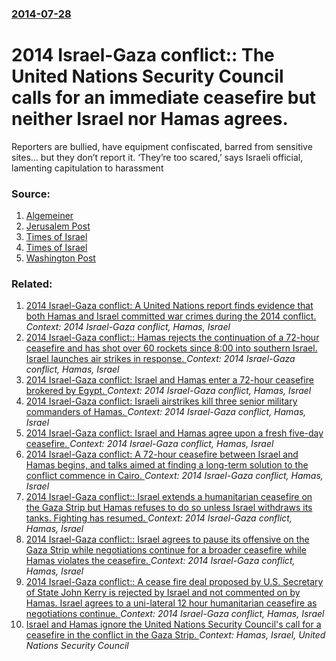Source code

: ### [2014-07-28](/news/2014/07/28/index.md)

# 2014 Israel-Gaza conflict:: The United Nations Security Council calls for an immediate ceasefire but neither Israel nor Hamas agrees. 

Reporters are bullied, have equipment confiscated, barred from sensitive sites&#8230; but they don&#8217;t report it. &#8216;They&#8217;re too scared,&#8217; says Israeli official, lamenting capitulation to harassment


### Source:

1. [Algemeiner](http://www.algemeiner.com/2014/07/25/facebook-page-publishing-identities-of-french-jews-to-encourage-attackers-15-men-reportedly-assault-1-jew-in-paris-suburb-after-confirming-photo/)
2. [Jerusalem Post](http://www.jpost.com/Jewish-World/Jewish-Features/Toulouse-Jewish-center-firebombed-after-anti-Israel-protest-in-area-369153)
3. [Times of Israel](http://www.timesofisrael.com/hamas-threatening-journalists-in-gaza-who-expose-abuse-of-civilians/)
4. [Times of Israel](http://www.timesofisrael.com/the-terrorist-misfire-that-deepened-the-conflict/)
5. [Washington Post](http://www.washingtonpost.com/world/un-calls-for-immediate-cease-fire-in-gaza-as-lull-in-fighting-prevails/2014/07/28/01dea116-9195-424b-85b1-da93899d8250_story.html?wpisrc=nl_hdtop)

### Related:

1. [2014 Israel-Gaza conflict: A United Nations report finds evidence that both Hamas and Israel committed war crimes during the 2014 conflict. ](/news/2015/06/22/2014-israel-gaza-conflict-a-united-nations-report-finds-evidence-that-both-hamas-and-israel-committed-war-crimes-during-the-2014-conflict.md) _Context: 2014 Israel-Gaza conflict, Hamas, Israel_
2. [2014 Israel-Gaza conflict:: Hamas rejects the continuation of a 72-hour ceasefire and has shot over 60 rockets since 8:00 into southern Israel. Israel launches air strikes in response. ](/news/2014/08/8/2014-israel-gaza-conflict-hamas-rejects-the-continuation-of-a-72-hour-ceasefire-and-has-shot-over-60-rockets-since-8-00-into-southern-is.md) _Context: 2014 Israel-Gaza conflict, Hamas, Israel_
3. [2014 Israel-Gaza conflict: Israel and Hamas enter a 72-hour ceasefire brokered by Egypt. ](/news/2014/08/4/2014-israel-gaza-conflict-israel-and-hamas-enter-a-72-hour-ceasefire-brokered-by-egypt.md) _Context: 2014 Israel-Gaza conflict, Hamas, Israel_
4. [2014 Israel-Gaza conflict: Israeli airstrikes kill three senior military commanders of Hamas. ](/news/2014/08/21/2014-israel-gaza-conflict-israeli-airstrikes-kill-three-senior-military-commanders-of-hamas.md) _Context: 2014 Israel-Gaza conflict, Hamas, Israel_
5. [2014 Israel-Gaza conflict: Israel and Hamas agree upon a fresh five-day ceasefire. ](/news/2014/08/14/2014-israel-gaza-conflict-israel-and-hamas-agree-upon-a-fresh-five-day-ceasefire.md) _Context: 2014 Israel-Gaza conflict, Hamas, Israel_
6. [2014 Israel-Gaza conflict: A 72-hour ceasefire between Israel and Hamas begins, and talks aimed at finding a long-term solution to the conflict commence in Cairo. ](/news/2014/08/11/2014-israel-gaza-conflict-a-72-hour-ceasefire-between-israel-and-hamas-begins-and-talks-aimed-at-finding-a-long-term-solution-to-the-con.md) _Context: 2014 Israel-Gaza conflict, Hamas, Israel_
7. [2014 Israel-Gaza conflict:: Israel extends a humanitarian ceasefire on the Gaza Strip but Hamas refuses to do so unless Israel withdraws its tanks. Fighting has resumed. ](/news/2014/07/27/2014-israel-gaza-conflict-israel-extends-a-humanitarian-ceasefire-on-the-gaza-strip-but-hamas-refuses-to-do-so-unless-israel-withdraws-i.md) _Context: 2014 Israel-Gaza conflict, Hamas, Israel_
8. [2014 Israel-Gaza conflict:: Israel agrees to pause its offensive on the Gaza Strip while negotiations continue for a broader ceasefire while Hamas violates the ceasefire. ](/news/2014/07/26/2014-israel-gaza-conflict-israel-agrees-to-pause-its-offensive-on-the-gaza-strip-while-negotiations-continue-for-a-broader-ceasefire-whi.md) _Context: 2014 Israel-Gaza conflict, Hamas, Israel_
9. [2014 Israel-Gaza conflict:: A cease fire deal proposed by U.S. Secretary of State John Kerry is rejected by Israel and not commented on by Hamas. Israel agrees to a uni-lateral 12 hour humanitarian ceasefire as negotiations continue. ](/news/2014/07/25/2014-israel-gaza-conflict-a-cease-fire-deal-proposed-by-u-s-secretary-of-state-john-kerry-is-rejected-by-israel-and-not-commented-on-by.md) _Context: 2014 Israel-Gaza conflict, Hamas, Israel_
10. [ Israel and Hamas ignore the United Nations Security Council's call for a ceasefire in the conflict in the Gaza Strip. ](/news/2009/01/9/israel-and-hamas-ignore-the-united-nations-security-council-s-call-for-a-ceasefire-in-the-conflict-in-the-gaza-strip.md) _Context: Hamas, Israel, United Nations Security Council_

---*---

## Work to complete
Look through the material above for "Security" and copy the lines that have it.

## Final answer
# 2014 Israel-Gaza conflict:: The United Nations Security Council calls for an immediate ceasefire but neither Israel nor Hamas agrees. 
10. [ Israel and Hamas ignore the United Nations Security Council's call for a ceasefire in the conflict in the Gaza Strip. ](/news/2009/01/9/israel-and-hamas-ignore-the-united-nations-security-council-s-call-for-a-ceasefire-in-the-conflict-in-the-gaza-strip.md) _Context: Hamas, Israel, United Nations Security Council_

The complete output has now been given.